◆ Material for this exercise
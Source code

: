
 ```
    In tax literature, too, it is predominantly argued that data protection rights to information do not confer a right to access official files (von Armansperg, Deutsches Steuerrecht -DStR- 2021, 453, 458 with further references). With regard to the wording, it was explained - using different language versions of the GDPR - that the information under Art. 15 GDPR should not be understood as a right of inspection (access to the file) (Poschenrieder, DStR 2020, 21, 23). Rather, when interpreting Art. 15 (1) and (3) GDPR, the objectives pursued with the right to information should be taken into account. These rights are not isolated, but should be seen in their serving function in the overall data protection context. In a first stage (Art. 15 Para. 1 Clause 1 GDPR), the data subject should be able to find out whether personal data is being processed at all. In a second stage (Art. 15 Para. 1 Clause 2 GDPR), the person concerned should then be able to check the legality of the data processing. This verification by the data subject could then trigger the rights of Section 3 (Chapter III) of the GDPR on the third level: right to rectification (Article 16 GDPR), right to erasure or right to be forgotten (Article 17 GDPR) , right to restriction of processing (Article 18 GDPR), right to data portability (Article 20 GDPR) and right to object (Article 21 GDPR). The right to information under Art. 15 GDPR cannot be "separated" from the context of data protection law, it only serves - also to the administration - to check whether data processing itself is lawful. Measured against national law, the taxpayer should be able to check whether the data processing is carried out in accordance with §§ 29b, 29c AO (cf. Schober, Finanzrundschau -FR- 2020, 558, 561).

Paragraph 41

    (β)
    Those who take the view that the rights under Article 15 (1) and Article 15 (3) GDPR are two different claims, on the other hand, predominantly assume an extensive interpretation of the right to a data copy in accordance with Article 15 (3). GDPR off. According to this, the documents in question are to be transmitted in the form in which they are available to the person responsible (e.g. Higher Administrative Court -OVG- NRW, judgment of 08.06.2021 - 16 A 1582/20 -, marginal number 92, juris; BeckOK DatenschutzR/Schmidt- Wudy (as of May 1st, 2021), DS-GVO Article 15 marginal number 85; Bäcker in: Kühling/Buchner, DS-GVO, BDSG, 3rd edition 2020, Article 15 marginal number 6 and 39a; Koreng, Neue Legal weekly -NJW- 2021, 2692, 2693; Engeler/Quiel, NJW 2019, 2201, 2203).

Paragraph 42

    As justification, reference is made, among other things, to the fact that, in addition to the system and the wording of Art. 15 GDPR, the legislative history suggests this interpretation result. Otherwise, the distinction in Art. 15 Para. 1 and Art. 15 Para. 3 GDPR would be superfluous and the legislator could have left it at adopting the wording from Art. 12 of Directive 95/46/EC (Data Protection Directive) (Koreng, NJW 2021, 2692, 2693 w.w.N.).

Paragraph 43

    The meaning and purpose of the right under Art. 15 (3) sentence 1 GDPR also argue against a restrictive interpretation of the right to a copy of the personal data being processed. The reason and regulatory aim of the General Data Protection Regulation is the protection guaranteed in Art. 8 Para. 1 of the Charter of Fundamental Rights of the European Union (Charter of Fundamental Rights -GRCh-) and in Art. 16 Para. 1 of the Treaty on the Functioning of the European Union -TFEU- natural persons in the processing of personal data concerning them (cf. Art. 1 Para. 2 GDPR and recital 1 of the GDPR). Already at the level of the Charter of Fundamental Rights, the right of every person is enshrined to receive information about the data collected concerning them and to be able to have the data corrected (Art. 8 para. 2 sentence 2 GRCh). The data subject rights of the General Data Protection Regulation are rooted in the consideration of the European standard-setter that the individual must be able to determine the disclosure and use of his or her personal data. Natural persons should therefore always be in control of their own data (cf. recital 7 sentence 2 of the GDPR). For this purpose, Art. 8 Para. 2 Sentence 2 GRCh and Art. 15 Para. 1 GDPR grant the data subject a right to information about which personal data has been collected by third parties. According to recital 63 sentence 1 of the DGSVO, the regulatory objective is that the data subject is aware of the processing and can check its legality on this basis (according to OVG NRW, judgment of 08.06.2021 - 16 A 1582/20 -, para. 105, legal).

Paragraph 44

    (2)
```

◆ Work instructions
For the records above, count the lines holding the word "Paragraph" and give only that number.

◆ Exercise solution
4